In 2013, government estimated that the cost of raising a child from birth to the age of 18 is an incredible R1,7m. This figure doesn’t include university fees, so depending on the course of study, you can add another R100,000 to R300,000.
It’s vital to establish the cost of having and plan financially for this event. With careful planning and the right financial solutions, this will ensure that your new chapter in life will be a rewarding and financially secure one,” says Nolene Parboo, senior manager for savings and investments at Standard Bank.
It’s never too early to plan for a child; putting money aside each month for your new family can make a huge difference. For example, if you put aside R600 per month at an interest rate of 9% for two years before you have the baby, and continue to save until they are five, you will have saved R69,428 when they are ready to start school.
It’s important to increase the savings annually by at least the inflation rate. As a rule, your money halves in its value every seven years depending on the inflation rate. If you are planning to have more than one child, save for that too. Banks have many savings plans to choose from so a visit to your banking consultant can be very helpful.
There are always unexpected expenses when you have kids at school, such as books, school trips, parties or entertainment costs, so it’s a good idea to have some money in a short-terms savings plan. Rather put your money into a fixed deposit or a money market account and examine the different options offered by your bank. You will be able to find a plan suited to your pocket and objectives.
Another option is to pay extra money into your home bond and access it when you need it. This will have the added benefit of reducing your interest payments while the money is invested.
Medium- to long-term savings
Education or endowment policies are fixed-term investments designed for education savings. The investment is for a period of five years or longer and requires you to save a regular amount each month for the duration of the policy. It’s not easy to access the funds you have saved and if you cancel this policy, you will be penalised. It is therefore important that you are sure you can afford the instalments and won’t need access to the money during the contracted period.

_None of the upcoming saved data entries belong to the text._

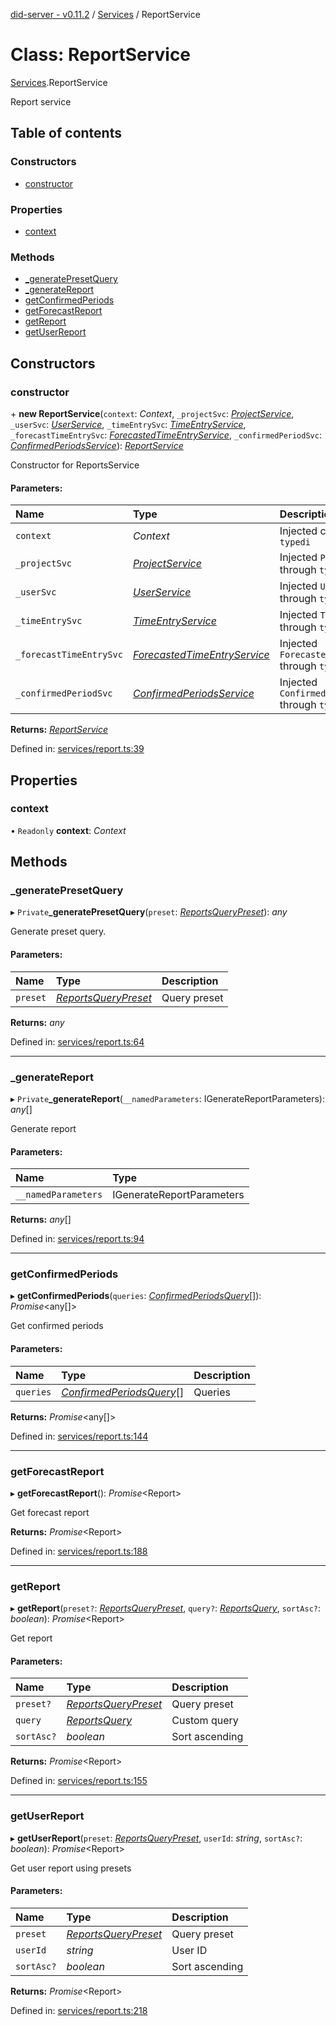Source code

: [did-server - v0.11.2](../README.md) / [Services](../modules/services.md) / ReportService

# Class: ReportService

[Services](../modules/services.md).ReportService

Report service

## Table of contents

### Constructors

- [constructor](services.reportservice.md#constructor)

### Properties

- [context](services.reportservice.md#context)

### Methods

- [\_generatePresetQuery](services.reportservice.md#_generatepresetquery)
- [\_generateReport](services.reportservice.md#_generatereport)
- [getConfirmedPeriods](services.reportservice.md#getconfirmedperiods)
- [getForecastReport](services.reportservice.md#getforecastreport)
- [getReport](services.reportservice.md#getreport)
- [getUserReport](services.reportservice.md#getuserreport)

## Constructors

### constructor

\+ **new ReportService**(`context`: *Context*, `_projectSvc`: [*ProjectService*](services.projectservice.md), `_userSvc`: [*UserService*](services.userservice.md), `_timeEntrySvc`: [*TimeEntryService*](services.timeentryservice.md), `_forecastTimeEntrySvc`: [*ForecastedTimeEntryService*](services.forecastedtimeentryservice.md), `_confirmedPeriodSvc`: [*ConfirmedPeriodsService*](services.confirmedperiodsservice.md)): [*ReportService*](services.reportservice.md)

Constructor for ReportsService

#### Parameters:

Name | Type | Description |
:------ | :------ | :------ |
`context` | *Context* | Injected context through `typedi`   |
`_projectSvc` | [*ProjectService*](services.projectservice.md) | Injected `ProjectService` through `typedi`   |
`_userSvc` | [*UserService*](services.userservice.md) | Injected `UserService` through `typedi`   |
`_timeEntrySvc` | [*TimeEntryService*](services.timeentryservice.md) | Injected `TimeEntryService` through `typedi`   |
`_forecastTimeEntrySvc` | [*ForecastedTimeEntryService*](services.forecastedtimeentryservice.md) | Injected `ForecastedTimeEntryService` through `typedi`   |
`_confirmedPeriodSvc` | [*ConfirmedPeriodsService*](services.confirmedperiodsservice.md) | Injected `ConfirmedPeriodsService` through `typedi`    |

**Returns:** [*ReportService*](services.reportservice.md)

Defined in: [services/report.ts:39](https://github.com/Puzzlepart/did/blob/dev/server/services/report.ts#L39)

## Properties

### context

• `Readonly` **context**: *Context*

## Methods

### \_generatePresetQuery

▸ `Private`**_generatePresetQuery**(`preset`: [*ReportsQueryPreset*](../modules/graphql.md#reportsquerypreset)): *any*

Generate preset query.

#### Parameters:

Name | Type | Description |
:------ | :------ | :------ |
`preset` | [*ReportsQueryPreset*](../modules/graphql.md#reportsquerypreset) | Query preset    |

**Returns:** *any*

Defined in: [services/report.ts:64](https://github.com/Puzzlepart/did/blob/dev/server/services/report.ts#L64)

___

### \_generateReport

▸ `Private`**_generateReport**(`__namedParameters`: IGenerateReportParameters): *any*[]

Generate report

#### Parameters:

Name | Type |
:------ | :------ |
`__namedParameters` | IGenerateReportParameters |

**Returns:** *any*[]

Defined in: [services/report.ts:94](https://github.com/Puzzlepart/did/blob/dev/server/services/report.ts#L94)

___

### getConfirmedPeriods

▸ **getConfirmedPeriods**(`queries`: [*ConfirmedPeriodsQuery*](graphql.confirmedperiodsquery.md)[]): *Promise*<any[]\>

Get confirmed periods

#### Parameters:

Name | Type | Description |
:------ | :------ | :------ |
`queries` | [*ConfirmedPeriodsQuery*](graphql.confirmedperiodsquery.md)[] | Queries    |

**Returns:** *Promise*<any[]\>

Defined in: [services/report.ts:144](https://github.com/Puzzlepart/did/blob/dev/server/services/report.ts#L144)

___

### getForecastReport

▸ **getForecastReport**(): *Promise*<Report\>

Get forecast report

**Returns:** *Promise*<Report\>

Defined in: [services/report.ts:188](https://github.com/Puzzlepart/did/blob/dev/server/services/report.ts#L188)

___

### getReport

▸ **getReport**(`preset?`: [*ReportsQueryPreset*](../modules/graphql.md#reportsquerypreset), `query?`: [*ReportsQuery*](graphql.reportsquery.md), `sortAsc?`: *boolean*): *Promise*<Report\>

Get report

#### Parameters:

Name | Type | Description |
:------ | :------ | :------ |
`preset?` | [*ReportsQueryPreset*](../modules/graphql.md#reportsquerypreset) | Query preset   |
`query` | [*ReportsQuery*](graphql.reportsquery.md) | Custom query   |
`sortAsc?` | *boolean* | Sort ascending    |

**Returns:** *Promise*<Report\>

Defined in: [services/report.ts:155](https://github.com/Puzzlepart/did/blob/dev/server/services/report.ts#L155)

___

### getUserReport

▸ **getUserReport**(`preset`: [*ReportsQueryPreset*](../modules/graphql.md#reportsquerypreset), `userId`: *string*, `sortAsc?`: *boolean*): *Promise*<Report\>

Get user report using presets

#### Parameters:

Name | Type | Description |
:------ | :------ | :------ |
`preset` | [*ReportsQueryPreset*](../modules/graphql.md#reportsquerypreset) | Query preset   |
`userId` | *string* | User ID   |
`sortAsc?` | *boolean* | Sort ascending    |

**Returns:** *Promise*<Report\>

Defined in: [services/report.ts:218](https://github.com/Puzzlepart/did/blob/dev/server/services/report.ts#L218)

You can also explore unit trusts. These are held for at least three years and allow you to access your money within a few days. They need some management, so a financial advisor should be consulted.
If your children are headed for university, a more aggressive savings plan may be needed. If you are still paying off bonds and cars, it can be difficult to find the extra cash. You need to weigh up the need to save for your retirement with supporting a child through university.
“Your retirement is just as important as your child’s education and a balance needs to be struck. There are other options some families may consider such as allowing their children to have part-time jobs and assisting with managing household expenses. This will not only help with expenses but it is a valuable life lesson as it not only teaches your child independence, but also financial responsibility,” says Parboo.